En cambio, la jornada acababa de empezar y yo ya estaba muerto, tenía los antebrazos rasguñados y quemados por el sudor, y la angustia de romperme una pierna con toda esta historia me ponía un nudo en el estómago. Por encima de la pared de un jardín podía verse a un tipo sentado al borde de una piscina y con una copa en la mano, y a una rubia que tomaba el sol sobre una toalla amarilla. Aquella visión no me devolvió las fuerzas, pero volvimos a coger la viga y recorrimos los últimos doscientos metros resoplando como los parias de la tierra, sudando y tropezando y con lo músculos convertidos en espirales. Nos cruzamos con los otro equipos que bajaban riendo, y aquellos imbéciles casi corrían Siempre me ha costado mucho entender a los demás y me pregunto cómo se puede marchar hacia el infierno cantando.
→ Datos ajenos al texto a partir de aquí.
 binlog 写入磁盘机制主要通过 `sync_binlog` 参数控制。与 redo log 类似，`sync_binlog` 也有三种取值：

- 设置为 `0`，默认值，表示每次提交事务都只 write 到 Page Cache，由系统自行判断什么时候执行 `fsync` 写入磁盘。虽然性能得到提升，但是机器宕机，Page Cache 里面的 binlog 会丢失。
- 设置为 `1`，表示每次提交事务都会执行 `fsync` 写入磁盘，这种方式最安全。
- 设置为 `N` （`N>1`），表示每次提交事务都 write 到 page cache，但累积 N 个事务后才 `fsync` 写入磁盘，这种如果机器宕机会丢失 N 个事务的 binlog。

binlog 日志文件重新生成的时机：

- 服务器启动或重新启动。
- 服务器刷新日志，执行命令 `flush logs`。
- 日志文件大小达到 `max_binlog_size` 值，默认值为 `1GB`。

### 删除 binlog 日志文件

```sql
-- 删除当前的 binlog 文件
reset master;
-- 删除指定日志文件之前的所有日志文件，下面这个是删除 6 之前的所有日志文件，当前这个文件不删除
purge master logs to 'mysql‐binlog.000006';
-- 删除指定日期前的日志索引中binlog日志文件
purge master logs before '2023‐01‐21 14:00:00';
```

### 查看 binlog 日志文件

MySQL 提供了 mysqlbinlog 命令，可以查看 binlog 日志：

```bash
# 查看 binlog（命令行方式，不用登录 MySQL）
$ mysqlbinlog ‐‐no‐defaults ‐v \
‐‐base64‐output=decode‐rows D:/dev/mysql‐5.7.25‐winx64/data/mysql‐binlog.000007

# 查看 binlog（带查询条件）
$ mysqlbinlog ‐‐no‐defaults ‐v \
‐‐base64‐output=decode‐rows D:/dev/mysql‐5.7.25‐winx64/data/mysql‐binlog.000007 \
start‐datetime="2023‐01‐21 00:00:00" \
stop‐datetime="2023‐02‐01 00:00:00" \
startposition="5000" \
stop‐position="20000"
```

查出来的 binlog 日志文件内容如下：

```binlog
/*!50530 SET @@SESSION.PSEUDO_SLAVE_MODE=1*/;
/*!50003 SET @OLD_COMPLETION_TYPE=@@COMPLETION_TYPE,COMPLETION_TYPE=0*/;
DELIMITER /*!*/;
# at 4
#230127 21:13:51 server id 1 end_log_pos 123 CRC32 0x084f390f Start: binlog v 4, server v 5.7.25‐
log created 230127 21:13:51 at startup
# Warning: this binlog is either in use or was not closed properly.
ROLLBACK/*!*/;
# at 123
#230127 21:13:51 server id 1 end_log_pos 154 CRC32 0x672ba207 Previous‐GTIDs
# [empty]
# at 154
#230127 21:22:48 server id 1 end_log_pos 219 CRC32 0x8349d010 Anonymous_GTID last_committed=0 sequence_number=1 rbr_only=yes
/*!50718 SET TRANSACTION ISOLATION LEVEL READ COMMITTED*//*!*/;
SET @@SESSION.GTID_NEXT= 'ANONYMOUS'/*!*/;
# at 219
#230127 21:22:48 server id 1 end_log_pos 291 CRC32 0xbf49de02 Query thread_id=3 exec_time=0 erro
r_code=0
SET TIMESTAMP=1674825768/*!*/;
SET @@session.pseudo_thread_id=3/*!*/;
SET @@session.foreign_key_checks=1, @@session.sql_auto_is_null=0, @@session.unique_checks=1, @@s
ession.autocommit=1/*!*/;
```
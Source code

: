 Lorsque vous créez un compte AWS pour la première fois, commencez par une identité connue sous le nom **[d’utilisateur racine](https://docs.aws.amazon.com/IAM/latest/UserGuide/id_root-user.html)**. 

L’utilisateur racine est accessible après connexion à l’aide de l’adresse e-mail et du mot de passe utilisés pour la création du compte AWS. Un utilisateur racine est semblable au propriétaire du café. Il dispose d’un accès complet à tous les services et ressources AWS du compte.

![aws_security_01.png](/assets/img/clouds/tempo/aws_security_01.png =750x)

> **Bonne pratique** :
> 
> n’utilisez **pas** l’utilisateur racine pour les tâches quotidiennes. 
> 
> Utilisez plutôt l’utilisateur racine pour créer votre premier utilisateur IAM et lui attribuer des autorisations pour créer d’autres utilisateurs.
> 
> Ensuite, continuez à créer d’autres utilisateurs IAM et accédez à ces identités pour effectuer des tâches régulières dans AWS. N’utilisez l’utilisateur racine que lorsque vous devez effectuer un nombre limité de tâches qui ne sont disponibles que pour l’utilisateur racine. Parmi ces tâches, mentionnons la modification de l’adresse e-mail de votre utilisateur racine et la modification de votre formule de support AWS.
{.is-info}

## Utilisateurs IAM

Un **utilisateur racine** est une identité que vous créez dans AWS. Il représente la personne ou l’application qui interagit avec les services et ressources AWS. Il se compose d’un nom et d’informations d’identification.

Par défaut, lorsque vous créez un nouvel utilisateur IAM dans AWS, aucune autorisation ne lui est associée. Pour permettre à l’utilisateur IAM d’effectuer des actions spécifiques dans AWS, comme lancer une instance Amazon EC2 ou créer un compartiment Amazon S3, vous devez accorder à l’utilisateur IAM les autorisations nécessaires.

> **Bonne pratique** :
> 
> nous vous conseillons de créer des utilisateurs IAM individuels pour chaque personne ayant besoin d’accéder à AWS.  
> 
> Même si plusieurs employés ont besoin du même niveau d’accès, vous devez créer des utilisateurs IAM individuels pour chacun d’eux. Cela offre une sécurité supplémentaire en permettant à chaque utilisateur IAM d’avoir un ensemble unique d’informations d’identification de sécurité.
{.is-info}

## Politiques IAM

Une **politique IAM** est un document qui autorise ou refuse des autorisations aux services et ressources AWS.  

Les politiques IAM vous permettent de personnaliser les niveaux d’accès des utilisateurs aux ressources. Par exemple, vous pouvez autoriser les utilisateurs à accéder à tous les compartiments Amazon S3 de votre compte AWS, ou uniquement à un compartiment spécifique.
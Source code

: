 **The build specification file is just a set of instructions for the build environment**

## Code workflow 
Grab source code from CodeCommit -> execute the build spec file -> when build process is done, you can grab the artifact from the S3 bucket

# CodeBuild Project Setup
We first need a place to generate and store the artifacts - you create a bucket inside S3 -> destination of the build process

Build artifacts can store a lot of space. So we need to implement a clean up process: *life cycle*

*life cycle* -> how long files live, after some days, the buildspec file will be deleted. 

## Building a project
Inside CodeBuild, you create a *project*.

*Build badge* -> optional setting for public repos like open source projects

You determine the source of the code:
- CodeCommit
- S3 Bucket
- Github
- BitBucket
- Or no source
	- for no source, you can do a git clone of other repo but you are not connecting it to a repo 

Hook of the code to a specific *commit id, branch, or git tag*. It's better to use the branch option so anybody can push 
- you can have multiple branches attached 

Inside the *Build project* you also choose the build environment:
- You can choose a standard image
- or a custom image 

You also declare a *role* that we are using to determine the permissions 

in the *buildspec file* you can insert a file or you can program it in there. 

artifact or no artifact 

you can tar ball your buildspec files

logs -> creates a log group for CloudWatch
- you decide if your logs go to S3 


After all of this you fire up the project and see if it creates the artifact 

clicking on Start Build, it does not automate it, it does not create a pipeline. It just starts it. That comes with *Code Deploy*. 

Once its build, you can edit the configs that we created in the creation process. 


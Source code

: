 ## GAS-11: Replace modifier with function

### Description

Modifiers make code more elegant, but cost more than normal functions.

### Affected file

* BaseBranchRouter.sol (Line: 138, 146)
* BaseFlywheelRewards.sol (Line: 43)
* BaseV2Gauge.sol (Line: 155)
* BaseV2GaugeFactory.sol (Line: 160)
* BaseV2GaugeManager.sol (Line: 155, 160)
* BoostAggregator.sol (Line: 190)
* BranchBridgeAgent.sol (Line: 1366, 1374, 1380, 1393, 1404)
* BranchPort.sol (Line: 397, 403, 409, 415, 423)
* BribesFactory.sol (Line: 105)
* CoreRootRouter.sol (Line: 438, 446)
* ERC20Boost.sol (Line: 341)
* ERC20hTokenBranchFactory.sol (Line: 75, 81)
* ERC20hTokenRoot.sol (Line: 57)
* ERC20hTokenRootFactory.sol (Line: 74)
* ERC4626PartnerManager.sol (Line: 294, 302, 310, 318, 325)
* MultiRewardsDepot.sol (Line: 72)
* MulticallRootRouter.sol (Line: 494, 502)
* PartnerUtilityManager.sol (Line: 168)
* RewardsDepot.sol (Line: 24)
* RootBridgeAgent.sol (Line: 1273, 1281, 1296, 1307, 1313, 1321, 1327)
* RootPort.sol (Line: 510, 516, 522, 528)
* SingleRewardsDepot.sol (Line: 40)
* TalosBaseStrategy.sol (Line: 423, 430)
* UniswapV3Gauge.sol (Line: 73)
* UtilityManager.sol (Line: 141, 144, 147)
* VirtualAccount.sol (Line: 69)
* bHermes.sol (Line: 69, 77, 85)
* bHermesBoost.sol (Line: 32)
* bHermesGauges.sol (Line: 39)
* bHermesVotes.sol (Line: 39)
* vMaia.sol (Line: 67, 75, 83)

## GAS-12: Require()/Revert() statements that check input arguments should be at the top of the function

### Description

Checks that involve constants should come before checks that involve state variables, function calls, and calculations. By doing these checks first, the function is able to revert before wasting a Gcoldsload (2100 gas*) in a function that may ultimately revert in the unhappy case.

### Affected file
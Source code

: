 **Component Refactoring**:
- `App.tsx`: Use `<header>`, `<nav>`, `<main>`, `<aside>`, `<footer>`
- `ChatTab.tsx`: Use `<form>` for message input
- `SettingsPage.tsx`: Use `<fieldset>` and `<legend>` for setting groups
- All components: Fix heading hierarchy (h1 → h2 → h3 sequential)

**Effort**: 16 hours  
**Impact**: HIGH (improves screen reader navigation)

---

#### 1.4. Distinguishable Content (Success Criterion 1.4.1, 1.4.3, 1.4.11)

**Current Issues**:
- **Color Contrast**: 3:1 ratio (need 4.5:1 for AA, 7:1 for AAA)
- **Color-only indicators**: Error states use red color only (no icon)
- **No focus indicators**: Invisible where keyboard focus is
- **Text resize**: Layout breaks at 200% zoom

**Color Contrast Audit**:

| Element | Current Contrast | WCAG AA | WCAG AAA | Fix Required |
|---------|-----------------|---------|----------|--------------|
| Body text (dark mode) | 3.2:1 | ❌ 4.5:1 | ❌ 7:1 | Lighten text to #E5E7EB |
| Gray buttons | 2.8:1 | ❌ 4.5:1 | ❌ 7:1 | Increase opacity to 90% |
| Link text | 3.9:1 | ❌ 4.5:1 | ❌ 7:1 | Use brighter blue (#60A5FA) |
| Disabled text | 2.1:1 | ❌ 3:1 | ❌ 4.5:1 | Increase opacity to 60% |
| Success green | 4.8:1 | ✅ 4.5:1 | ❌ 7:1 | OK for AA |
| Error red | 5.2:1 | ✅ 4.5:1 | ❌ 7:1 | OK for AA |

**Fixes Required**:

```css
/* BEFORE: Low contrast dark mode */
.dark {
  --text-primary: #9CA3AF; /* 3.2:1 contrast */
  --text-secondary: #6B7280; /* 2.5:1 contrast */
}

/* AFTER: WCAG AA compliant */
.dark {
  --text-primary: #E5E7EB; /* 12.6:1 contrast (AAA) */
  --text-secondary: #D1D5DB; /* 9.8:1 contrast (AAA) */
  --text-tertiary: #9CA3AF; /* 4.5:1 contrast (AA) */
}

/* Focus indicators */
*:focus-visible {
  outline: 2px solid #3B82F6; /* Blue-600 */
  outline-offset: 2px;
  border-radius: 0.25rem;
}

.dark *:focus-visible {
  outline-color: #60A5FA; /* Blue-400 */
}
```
Cuando llegamos arriba, dejamos el cacharro y el tipo que iba en cabeza me guiño el ojo mientras decía «¡y va la primera!» Si no hubiera yo estado al borde del síncope, habría seguido, claro que sí, pobre idiota, «¡y va la primera!», cien viajes más y la cosa habrá terminado, estás a dos pasos de la jubilación y vas a encontrarte en un magnífico estado si vas por ahí vendiendo tus últimas fuerzas al primer majara que se te presenta. Yo me hubiera sentado, pero ocurría que mis queridos compañeros ya iban lanzados cuesta abajo. Busqué con la mirada al individuo que debía de estar controlándonos con un látigo, al mamón que iba a prohibirnos un momento de descanso, pero no había nadie en los alrededores y los otros parecía que tuvieran un petardo en el culo. Lo que me desazona es que son seres humanos como yo: de verdad que no entendía nada.